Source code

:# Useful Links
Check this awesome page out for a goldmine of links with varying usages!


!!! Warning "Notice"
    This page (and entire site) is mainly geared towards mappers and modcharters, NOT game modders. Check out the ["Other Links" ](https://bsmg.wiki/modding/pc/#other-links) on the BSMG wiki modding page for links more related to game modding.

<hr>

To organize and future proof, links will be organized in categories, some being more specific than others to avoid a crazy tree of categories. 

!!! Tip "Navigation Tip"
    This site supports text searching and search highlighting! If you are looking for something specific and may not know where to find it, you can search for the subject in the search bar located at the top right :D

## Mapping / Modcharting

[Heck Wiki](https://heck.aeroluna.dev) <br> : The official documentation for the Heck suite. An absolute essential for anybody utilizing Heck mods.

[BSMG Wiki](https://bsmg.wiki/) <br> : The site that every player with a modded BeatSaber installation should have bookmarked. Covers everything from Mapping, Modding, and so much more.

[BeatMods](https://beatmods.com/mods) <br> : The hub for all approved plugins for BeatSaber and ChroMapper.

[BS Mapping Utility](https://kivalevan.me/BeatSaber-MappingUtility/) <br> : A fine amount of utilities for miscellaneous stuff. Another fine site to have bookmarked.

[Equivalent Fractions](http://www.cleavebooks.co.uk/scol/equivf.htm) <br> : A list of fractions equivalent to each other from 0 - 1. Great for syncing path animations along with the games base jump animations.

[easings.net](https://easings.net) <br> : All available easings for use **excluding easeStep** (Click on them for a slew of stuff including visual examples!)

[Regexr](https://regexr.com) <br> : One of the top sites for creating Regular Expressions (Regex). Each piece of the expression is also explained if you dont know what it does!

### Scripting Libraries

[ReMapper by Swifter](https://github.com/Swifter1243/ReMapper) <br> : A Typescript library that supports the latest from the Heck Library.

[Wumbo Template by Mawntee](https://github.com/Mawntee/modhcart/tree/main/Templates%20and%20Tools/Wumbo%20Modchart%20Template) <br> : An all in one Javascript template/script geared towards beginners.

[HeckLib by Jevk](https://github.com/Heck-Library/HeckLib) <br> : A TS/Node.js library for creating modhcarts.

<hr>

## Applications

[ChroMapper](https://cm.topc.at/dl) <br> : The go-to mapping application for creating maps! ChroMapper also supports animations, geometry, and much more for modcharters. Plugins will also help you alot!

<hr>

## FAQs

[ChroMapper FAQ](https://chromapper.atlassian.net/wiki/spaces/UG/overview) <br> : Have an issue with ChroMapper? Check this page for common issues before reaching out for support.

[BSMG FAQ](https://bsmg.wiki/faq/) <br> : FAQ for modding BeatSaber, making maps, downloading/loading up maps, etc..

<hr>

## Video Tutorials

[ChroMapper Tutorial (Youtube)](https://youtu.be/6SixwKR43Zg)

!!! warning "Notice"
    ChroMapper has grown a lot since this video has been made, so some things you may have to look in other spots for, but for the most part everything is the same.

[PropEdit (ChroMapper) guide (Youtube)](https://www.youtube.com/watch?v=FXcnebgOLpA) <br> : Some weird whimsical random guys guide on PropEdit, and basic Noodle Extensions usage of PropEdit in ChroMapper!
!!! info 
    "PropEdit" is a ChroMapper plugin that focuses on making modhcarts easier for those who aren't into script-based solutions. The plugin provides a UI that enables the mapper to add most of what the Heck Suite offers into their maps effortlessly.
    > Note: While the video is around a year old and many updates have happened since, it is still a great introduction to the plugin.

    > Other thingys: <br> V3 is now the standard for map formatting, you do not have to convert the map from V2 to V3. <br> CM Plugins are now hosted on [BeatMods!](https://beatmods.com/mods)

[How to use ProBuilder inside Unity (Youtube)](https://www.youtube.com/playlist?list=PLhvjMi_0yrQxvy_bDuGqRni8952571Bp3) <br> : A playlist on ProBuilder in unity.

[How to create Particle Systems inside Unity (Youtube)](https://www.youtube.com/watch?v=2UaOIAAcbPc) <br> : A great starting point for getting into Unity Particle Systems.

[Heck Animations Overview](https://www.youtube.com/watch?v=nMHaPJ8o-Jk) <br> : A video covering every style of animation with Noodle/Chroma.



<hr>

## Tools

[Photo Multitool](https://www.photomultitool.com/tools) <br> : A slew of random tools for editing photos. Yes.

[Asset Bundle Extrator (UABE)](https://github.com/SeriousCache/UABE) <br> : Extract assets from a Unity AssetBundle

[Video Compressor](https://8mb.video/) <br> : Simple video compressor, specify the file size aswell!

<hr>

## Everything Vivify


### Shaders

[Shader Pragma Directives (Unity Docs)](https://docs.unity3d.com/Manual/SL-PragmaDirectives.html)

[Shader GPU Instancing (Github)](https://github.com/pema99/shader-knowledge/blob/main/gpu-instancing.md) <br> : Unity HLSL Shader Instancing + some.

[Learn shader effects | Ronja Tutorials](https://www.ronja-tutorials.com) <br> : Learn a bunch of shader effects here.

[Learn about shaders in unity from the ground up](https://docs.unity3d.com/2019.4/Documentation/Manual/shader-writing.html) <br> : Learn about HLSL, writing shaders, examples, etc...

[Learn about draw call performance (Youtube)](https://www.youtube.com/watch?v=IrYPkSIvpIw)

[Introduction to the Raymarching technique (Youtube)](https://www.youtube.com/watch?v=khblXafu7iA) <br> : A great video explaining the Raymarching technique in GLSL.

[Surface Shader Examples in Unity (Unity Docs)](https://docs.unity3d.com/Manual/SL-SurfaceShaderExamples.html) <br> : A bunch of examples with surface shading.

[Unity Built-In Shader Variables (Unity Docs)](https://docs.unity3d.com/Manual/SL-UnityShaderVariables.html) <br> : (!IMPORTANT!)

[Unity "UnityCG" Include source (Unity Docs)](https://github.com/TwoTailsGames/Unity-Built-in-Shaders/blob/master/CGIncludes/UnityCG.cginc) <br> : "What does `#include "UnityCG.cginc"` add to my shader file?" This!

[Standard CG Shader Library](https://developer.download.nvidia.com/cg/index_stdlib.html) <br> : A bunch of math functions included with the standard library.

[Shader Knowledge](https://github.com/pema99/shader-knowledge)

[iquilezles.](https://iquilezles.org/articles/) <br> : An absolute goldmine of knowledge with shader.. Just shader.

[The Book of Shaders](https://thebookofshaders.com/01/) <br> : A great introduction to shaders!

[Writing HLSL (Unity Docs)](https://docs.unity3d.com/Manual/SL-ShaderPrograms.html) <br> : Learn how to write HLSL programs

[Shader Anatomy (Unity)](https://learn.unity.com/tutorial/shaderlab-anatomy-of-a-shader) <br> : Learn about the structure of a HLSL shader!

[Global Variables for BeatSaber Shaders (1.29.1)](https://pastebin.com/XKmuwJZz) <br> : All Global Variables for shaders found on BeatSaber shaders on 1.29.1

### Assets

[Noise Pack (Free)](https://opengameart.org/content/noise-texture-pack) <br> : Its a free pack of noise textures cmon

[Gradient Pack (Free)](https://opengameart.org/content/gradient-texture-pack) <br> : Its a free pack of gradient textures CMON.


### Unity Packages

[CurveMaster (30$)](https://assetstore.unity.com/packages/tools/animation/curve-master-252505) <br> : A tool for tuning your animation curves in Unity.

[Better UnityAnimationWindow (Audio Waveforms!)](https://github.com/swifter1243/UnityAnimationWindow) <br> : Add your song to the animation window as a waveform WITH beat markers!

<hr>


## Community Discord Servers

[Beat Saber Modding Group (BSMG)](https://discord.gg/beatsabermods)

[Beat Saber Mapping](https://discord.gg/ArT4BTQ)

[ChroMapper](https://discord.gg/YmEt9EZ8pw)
——————————
Problem to solve → Using the material above, extract the line that contains "### Unity Packages" and every line after it, exactly as given; stop at the last line.

Expected answer →
### Unity Packages

[CurveMaster (30$)](https://assetstore.unity.com/packages/tools/animation/curve-master-252505) <br> : A tool for tuning your animation curves in Unity.

[Better UnityAnimationWindow (Audio Waveforms!)](https://github.com/swifter1243/UnityAnimationWindow) <br> : Add your song to the animation window as a waveform WITH beat markers!

<hr>


## Community Discord Servers

[Beat Saber Modding Group (BSMG)](https://discord.gg/beatsabermods)

[Beat Saber Mapping](https://discord.gg/ArT4BTQ)

[ChroMapper](https://discord.gg/YmEt9EZ8pw)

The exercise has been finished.